== Available data ==
□ □ □ □ □

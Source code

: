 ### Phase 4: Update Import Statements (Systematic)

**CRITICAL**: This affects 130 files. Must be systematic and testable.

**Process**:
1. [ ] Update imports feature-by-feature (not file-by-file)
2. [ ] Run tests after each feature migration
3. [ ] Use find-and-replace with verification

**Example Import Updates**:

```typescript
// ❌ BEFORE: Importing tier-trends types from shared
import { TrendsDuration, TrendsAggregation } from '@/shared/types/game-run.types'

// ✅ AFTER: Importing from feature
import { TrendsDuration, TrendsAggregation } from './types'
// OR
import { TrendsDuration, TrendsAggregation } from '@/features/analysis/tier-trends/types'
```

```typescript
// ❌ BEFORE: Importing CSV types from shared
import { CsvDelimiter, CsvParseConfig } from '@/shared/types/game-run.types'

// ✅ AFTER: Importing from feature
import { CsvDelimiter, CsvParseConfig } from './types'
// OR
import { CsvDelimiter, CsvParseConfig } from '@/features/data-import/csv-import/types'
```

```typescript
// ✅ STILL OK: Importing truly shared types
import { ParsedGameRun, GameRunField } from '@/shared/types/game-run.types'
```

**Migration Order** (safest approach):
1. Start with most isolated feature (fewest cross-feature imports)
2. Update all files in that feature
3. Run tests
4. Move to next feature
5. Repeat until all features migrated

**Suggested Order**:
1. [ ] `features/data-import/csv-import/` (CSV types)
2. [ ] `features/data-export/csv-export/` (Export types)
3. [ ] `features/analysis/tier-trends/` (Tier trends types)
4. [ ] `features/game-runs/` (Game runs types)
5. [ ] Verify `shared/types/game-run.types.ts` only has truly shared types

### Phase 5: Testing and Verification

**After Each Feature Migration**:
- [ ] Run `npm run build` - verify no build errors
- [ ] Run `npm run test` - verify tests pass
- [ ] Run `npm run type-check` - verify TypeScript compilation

□ □ □ □ □

== Your assignment ==
Starting at the line that contains "5. Repeat until all features migrated", copy each line through the last line of the listing, and copy nothing else.

== Solution to this exercise ==
5. Repeat until all features migrated

**Suggested Order**:
1. [ ] `features/data-import/csv-import/` (CSV types)
2. [ ] `features/data-export/csv-export/` (Export types)
3. [ ] `features/analysis/tier-trends/` (Tier trends types)
4. [ ] `features/game-runs/` (Game runs types)
5. [ ] Verify `shared/types/game-run.types.ts` only has truly shared types

### Phase 5: Testing and Verification

**After Each Feature Migration**:
- [ ] Run `npm run build` - verify no build errors
- [ ] Run `npm run test` - verify tests pass
- [ ] Run `npm run type-check` - verify TypeScript compilation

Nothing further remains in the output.